[Saved data entries]
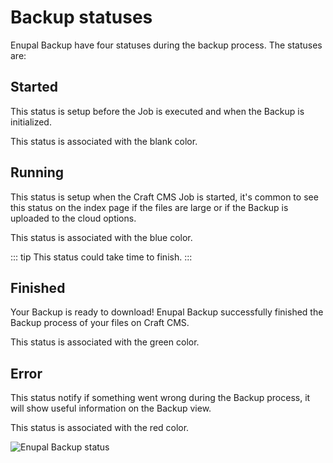 # Backup statuses

Enupal Backup have four statuses  during the backup process. The statuses are:

## Started

This status is setup before the Job is executed and when the Backup is initialized.

This status is associated with the blank color.

## Running

This status is setup when the Craft CMS Job is started, it's common to see this status on the index page if the files are large or if the Backup is uploaded to the cloud options.

This status is associated with the blue color.

::: tip
 This status could take time to finish.
:::

## Finished

Your Backup is ready to download! Enupal Backup successfully finished the Backup process of your files on Craft CMS.

This status is associated with the green color.

## Error

This status notify if something went wrong during the Backup process, it will show useful information on the Backup view.

This status is associated with the red color.


![Enupal Backup status](https://enupal.com/assets/docs/4-enupal-backup-docs.png)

== Assignment ==
Search the lines above for the string "color", then show every one that has it.

== Solved problem ==
This status is associated with the blank color.
This status is associated with the blue color.
This status is associated with the green color.
This status is associated with the red color.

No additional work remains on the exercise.